HONG KONG (AP) — Asian stocks saw a general retreat on Monday as oil prices experienced a significant increase following a stern warning from U.S. President Donald Trump to Tehran. The warning came amid stalled negotiations with Iran regarding a permanent cessation of hostilities. Trump's remarks — “the clock is ticking” — added to market anxiety, leading U.S. futures to drop more than 0.6%.
In Japan, investors pulled back with the Nikkei 225 index falling by 0.9% to 60,843.09, following a record high above 63,000 just a week ago. The decline was primarily driven by a slump in technology-related stocks, demonstrating the market's sensitivity to rapid price fluctuations. Alongside this, the yield on the 10-year Japanese government bond surged to 2.8%, marking the highest level since the late 1990s. This rise reflects a broader trend towards higher yields as the Bank of Japan adjusts interest rates, influenced by escalating energy costs and inflation expectations.
In South Korea, the Kospi index rose by 0.9% to 7,558.50 after earlier declines, buoyed partially by strong purchasing in technology shares linked to the burgeoning artificial intelligence sector. However, profit-taking led to a pullback after the index crossed the 8,000 mark just last Friday.
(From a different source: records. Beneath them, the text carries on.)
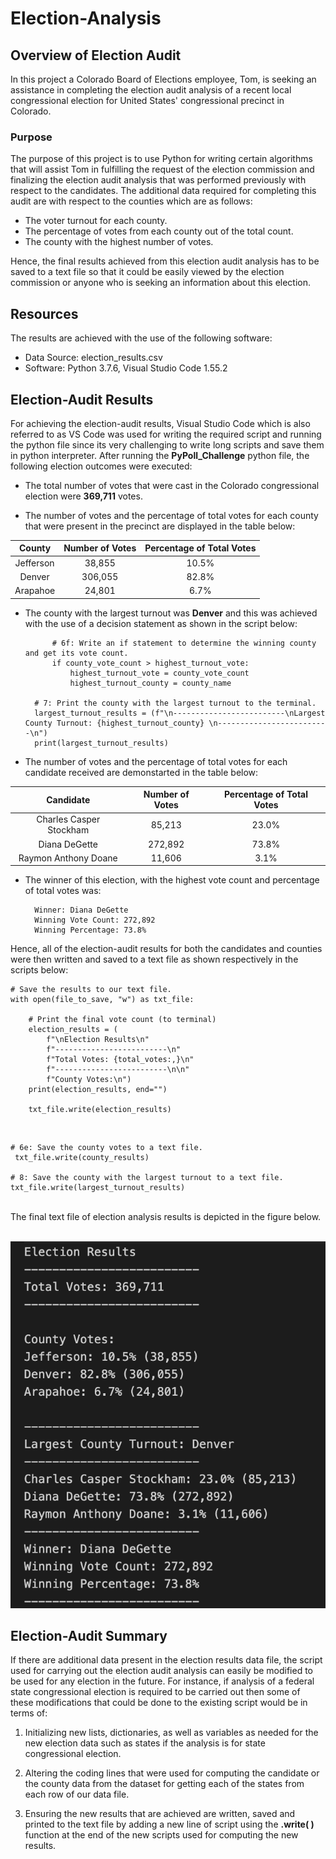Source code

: # Election-Analysis

## Overview of Election Audit

 In this project a Colorado Board of Elections employee, Tom, is seeking an assistance in completing the election audit analysis of a recent local congressional election for United States' congressional precinct in Colorado. 

### Purpose

The purpose of this project is to use Python for writing certain algorithms that will assist Tom in fulfilling the request of the election commission and finalizing the election audit analysis that was performed previously with respect to the candidates. The additional data required for completing this audit are with respect to the counties which are as follows: 

- The voter turnout for each county.
- The percentage of votes from each county out of the total count.
- The county with the highest number of votes.

Hence, the final results achieved from this election audit analysis has to be saved to a text file so that it could be easily viewed by the election commission or anyone who is seeking an information about this election.

## Resources

The results are achieved with the use of the following software:

- Data Source: election_results.csv
- Software: Python 3.7.6, Visual Studio Code 1.55.2

## Election-Audit Results

For achieving the election-audit results, Visual Studio Code which is also referred to as VS Code was used for writing the required script and running the python file since its very challenging to write long scripts and save them in python interpreter. After running the **PyPoll_Challenge** python file, the following election outcomes were executed:

- The total number of votes that were cast in the Colorado congressional election were **369,711** votes.


- The number of votes and the percentage of total votes for each county that were present in the precinct are displayed in the table below:

<div align="center">

| County        | Number of Votes | Percentage of Total Votes |
|     :---:     |     :---:       |           :---:           |
| Jefferson     |     38,855      |           10.5%           |
| Denver        |     306,055     |           82.8%           |
| Arapahoe      |     24,801      |           6.7%            |
</div>

- The county with the largest turnout was **Denver** and this was achieved with the use of a decision statement as shown in the script below:

            # 6f: Write an if statement to determine the winning county and get its vote count.
            if county_vote_count > highest_turnout_vote:
                highest_turnout_vote = county_vote_count
                highest_turnout_county = county_name

        # 7: Print the county with the largest turnout to the terminal.
        largest_turnout_results = (f"\n-------------------------\nLargest County Turnout: {highest_turnout_county} \n-------------------------\n")
        print(largest_turnout_results)

- The number of votes and the percentage of total votes for each candidate received  are demonstarted in the table below: 
<div align="center">

| Candidate               | Number of Votes | Percentage of Total Votes |
|     :---:               |      :---:      |           :---:           |       
| Charles Casper Stockham |     85,213      |           23.0%           |
| Diana DeGette           |     272,892     |           73.8%           |
| Raymon Anthony Doane    |     11,606      |           3.1%            |
</div>

- The winner of this election, with the highest vote count and percentage of total votes was:

        Winner: Diana DeGette
        Winning Vote Count: 272,892
        Winning Percentage: 73.8%

Hence, all of the election-audit results for both the candidates and counties were then written and saved to a text file as shown respectively in the scripts below:

    # Save the results to our text file.
    with open(file_to_save, "w") as txt_file:

        # Print the final vote count (to terminal)
        election_results = (
            f"\nElection Results\n"
            f"-------------------------\n"
            f"Total Votes: {total_votes:,}\n"
            f"-------------------------\n\n"
            f"County Votes:\n")
        print(election_results, end="")

        txt_file.write(election_results)

<br> 
        
    # 6e: Save the county votes to a text file.
     txt_file.write(county_results)

    # 8: Save the county with the largest turnout to a text file.
    txt_file.write(largest_turnout_results)
<br> 
The final text file of election analysis results is depicted in the figure below.
<br> 
<br> 

![Election Analysis Results](Resources/election_analysis_txt_results.png)

## Election-Audit Summary

If there are additional data present in the election results data file, the script used for carrying out the election audit analysis can easily be modified to be used for any election in the future. For instance, if analysis of a federal state congressional election is required to be carried out then some of these modifications that could be done to the existing script would be in terms of:


1. Initializing new lists, dictionaries, as well as variables as needed for the new election data such as states if the analysis is for state congressional election.

2. Altering the coding lines that were used for computing the candidate or the county data from the dataset for getting each of the states from each row of our data file.

3. Ensuring the new results that are achieved are written, saved and printed to the text file by adding a new line of script using the **.write( )** function at the end of the new scripts used for computing the new results.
Conversely, Hong Kong's Hang Seng index saw a notable drop of 1.6% to 25,543.32, while the Shanghai Composite index edged down by 0.1% to 4,132.24, spurred by disappointing retail data from China.
As for Australia, the S&P/ASX 200 index declined by 1.4% to 8,508.40. In Asia's broader markets, Taiwan's Taiex slipped 1.1%, and India's Sensex dropped by 0.6%, further reflecting bearish sentiment across the region.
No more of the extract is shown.